En un paraje sin agendas ni alarmas, alguien te dice que sólo quedan tres días para nuestra vuelta a Europa y ya sabes que te han arruinado el día.
Ayer cruzamos la frontera con Sudáfrica y un puente sobre el río Orange. Terminaban 6 días de travesía a lo largo de la gran Namibia, recorriendo su desierto: esos miles de kilómetros de aire y arena, brillos y estrellas, y cuántas cosas más. Como cuando te ponen una venda en los ojos y empiezas a estar atento al resto de tus sentidos, el desierto está increíblemente lleno de experiencias y de vida.

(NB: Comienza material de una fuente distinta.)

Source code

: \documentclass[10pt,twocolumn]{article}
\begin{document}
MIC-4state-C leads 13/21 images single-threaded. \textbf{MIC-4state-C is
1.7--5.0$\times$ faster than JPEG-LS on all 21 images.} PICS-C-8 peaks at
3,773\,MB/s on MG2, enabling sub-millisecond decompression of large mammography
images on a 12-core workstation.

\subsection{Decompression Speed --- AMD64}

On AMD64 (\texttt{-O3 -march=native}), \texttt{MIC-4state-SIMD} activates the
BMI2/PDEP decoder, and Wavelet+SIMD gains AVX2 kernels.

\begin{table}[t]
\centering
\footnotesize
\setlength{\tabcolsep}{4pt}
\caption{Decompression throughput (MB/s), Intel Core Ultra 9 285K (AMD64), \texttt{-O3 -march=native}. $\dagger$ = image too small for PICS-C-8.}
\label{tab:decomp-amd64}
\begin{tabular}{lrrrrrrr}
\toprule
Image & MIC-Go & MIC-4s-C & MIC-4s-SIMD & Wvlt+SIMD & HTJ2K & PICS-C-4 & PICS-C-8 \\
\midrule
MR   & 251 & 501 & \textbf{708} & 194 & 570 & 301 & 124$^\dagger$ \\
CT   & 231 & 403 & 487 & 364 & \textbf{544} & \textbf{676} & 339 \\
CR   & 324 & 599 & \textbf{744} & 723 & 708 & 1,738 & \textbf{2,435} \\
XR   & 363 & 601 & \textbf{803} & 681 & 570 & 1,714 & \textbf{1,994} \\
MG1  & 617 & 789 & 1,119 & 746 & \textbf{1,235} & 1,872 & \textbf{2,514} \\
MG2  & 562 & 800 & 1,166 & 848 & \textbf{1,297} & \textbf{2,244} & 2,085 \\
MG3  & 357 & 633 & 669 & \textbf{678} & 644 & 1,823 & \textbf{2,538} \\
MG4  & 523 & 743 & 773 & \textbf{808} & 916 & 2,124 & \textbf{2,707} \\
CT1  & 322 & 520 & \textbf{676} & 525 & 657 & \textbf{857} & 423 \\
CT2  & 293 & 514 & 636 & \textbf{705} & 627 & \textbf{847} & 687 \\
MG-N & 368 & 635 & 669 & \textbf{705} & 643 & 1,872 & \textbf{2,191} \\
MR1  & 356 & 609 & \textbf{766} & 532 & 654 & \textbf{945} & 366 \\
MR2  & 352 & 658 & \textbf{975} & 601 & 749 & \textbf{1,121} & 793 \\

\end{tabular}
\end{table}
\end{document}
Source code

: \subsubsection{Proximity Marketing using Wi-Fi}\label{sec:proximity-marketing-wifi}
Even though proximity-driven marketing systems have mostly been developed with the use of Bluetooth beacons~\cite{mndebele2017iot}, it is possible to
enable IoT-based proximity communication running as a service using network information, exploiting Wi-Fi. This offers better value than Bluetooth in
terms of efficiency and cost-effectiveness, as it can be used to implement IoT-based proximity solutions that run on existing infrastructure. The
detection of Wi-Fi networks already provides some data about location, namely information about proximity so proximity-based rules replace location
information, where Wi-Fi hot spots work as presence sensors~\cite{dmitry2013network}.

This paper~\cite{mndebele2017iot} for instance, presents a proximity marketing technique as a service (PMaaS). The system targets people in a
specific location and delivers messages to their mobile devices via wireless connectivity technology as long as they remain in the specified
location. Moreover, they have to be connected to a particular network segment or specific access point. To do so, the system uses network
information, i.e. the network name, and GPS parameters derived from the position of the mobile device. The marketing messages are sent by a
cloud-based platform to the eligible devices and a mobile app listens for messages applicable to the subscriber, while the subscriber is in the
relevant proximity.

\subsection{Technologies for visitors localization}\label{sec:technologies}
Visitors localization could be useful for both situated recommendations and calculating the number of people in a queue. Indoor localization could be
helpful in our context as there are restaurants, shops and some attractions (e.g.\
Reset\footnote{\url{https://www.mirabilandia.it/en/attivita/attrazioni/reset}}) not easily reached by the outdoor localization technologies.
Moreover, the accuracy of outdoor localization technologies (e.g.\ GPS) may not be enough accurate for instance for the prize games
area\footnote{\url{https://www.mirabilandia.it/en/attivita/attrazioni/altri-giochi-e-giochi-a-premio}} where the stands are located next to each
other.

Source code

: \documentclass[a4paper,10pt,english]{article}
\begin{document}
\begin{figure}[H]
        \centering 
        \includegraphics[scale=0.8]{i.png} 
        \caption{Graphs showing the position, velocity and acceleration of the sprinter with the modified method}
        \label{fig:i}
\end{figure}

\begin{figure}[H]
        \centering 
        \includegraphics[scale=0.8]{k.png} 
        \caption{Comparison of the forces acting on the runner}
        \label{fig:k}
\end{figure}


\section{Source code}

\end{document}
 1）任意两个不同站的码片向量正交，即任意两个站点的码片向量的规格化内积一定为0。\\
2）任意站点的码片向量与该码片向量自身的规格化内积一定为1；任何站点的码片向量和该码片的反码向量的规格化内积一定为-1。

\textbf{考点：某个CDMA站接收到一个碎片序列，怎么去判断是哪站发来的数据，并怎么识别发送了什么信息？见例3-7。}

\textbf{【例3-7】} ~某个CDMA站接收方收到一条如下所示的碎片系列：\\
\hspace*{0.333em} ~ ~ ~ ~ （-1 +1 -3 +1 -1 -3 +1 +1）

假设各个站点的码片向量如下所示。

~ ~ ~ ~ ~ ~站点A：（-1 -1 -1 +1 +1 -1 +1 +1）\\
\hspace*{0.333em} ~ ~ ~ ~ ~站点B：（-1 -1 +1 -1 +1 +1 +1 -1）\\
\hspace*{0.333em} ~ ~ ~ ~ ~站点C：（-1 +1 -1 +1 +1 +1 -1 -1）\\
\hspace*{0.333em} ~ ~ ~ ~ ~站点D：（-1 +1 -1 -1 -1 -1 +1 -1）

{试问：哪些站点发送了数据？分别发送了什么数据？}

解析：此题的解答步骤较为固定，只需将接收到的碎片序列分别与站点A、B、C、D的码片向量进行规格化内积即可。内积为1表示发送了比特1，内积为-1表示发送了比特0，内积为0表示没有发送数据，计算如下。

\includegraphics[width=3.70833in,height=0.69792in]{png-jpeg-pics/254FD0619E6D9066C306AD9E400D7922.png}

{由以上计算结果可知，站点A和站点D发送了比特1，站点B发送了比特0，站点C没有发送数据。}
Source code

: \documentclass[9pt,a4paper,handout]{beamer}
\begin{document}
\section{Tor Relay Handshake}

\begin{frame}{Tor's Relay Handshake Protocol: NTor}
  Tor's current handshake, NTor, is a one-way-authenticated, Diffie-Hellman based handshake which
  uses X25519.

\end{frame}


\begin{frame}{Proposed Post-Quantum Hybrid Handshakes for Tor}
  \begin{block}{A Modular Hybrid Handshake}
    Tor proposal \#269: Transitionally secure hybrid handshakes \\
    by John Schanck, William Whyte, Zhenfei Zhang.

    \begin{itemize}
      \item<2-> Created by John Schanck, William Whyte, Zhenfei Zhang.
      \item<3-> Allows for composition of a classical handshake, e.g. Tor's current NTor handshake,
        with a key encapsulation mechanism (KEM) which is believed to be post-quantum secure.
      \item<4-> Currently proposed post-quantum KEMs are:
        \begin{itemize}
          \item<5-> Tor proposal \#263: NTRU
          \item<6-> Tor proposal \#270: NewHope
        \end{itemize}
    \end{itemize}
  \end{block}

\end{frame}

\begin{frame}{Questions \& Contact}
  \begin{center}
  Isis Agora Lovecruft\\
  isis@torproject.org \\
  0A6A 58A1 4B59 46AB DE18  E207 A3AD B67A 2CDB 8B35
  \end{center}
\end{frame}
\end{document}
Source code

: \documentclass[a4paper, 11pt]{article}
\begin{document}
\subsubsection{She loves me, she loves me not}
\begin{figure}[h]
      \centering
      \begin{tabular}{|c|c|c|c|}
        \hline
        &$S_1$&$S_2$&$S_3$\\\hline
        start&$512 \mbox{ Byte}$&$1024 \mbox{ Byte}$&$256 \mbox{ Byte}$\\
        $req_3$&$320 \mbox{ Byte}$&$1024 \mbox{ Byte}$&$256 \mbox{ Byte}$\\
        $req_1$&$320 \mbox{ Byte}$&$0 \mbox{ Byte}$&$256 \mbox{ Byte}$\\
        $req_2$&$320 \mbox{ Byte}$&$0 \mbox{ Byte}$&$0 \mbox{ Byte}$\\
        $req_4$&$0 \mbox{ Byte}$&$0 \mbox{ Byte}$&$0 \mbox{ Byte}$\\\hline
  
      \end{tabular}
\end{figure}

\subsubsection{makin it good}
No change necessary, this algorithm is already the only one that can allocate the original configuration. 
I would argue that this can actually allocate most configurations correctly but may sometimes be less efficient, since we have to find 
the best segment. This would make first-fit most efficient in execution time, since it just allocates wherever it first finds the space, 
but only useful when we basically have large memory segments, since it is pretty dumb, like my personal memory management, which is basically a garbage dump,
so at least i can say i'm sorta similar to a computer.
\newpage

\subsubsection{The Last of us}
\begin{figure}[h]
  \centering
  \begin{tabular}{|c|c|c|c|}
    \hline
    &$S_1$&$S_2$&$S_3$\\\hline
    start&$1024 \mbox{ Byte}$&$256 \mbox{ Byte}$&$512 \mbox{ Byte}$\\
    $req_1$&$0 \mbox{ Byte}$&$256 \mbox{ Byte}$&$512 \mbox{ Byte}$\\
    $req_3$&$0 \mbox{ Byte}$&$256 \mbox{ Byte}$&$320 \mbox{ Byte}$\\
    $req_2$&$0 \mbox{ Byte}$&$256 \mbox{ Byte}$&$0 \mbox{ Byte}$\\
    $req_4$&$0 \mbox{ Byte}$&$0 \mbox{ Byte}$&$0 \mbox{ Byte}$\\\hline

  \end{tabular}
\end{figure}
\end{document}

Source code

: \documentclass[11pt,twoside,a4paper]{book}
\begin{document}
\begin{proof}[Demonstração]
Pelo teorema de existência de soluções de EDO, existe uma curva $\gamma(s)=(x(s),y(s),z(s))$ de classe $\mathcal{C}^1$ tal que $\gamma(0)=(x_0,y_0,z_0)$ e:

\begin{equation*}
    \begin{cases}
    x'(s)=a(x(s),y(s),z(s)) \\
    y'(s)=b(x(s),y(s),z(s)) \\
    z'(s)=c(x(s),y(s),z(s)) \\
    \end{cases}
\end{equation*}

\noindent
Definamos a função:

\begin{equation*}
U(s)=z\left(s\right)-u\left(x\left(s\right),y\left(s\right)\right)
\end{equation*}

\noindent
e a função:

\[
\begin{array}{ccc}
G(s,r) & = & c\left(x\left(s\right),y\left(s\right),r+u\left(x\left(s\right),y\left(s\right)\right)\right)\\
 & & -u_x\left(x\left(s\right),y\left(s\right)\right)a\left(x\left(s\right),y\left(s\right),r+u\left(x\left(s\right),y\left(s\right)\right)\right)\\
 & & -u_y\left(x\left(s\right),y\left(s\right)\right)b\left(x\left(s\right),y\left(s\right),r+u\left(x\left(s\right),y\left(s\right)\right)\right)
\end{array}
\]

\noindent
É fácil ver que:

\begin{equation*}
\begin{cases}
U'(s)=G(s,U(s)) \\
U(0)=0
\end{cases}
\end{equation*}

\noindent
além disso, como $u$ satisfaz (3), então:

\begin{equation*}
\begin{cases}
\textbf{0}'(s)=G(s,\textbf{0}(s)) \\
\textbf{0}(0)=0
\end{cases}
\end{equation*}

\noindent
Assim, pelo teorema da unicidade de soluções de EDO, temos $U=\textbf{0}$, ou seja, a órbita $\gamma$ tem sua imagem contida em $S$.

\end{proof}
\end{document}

La arena se extiende por kilómetros hasta donde alcanza tu vista: así durante horas y días, y sin embargo a cada minuto el paisaje es sorprendentemente diferente. Cambia algo, cambia todo, y es tu tarea el empezar a encontrar el por qué: los efectos de la luz solar en aquellas extensiones, los vegetales disfrazados de roca, las nuevas sombras. Si miras atentamente la arena, ves las huellas del escorpión, unas comillas a los lados y un surco en su rastro: la advertencia del aguijón. Además las de muchos pájaros, escarabajos y bichos más grandes, como el chacal o alguna hiena haciendo paseos nocturnos.
También empiezas a explorar tu paisaje interno, como sucede en todos los viajes. Así como las partículas de mica van quedándose en tu piel y sólo las descubre luego el sol haciéndolas brillar, hay una paz que se va depositando sobre todos tus pensamientos. Ninguna foto podrá mostrar cómo es el desierto a quien no lo conozca, porque tan significativo como lo que ves es lo que sientes a través de los días, el paisaje que el desierto hace de ti.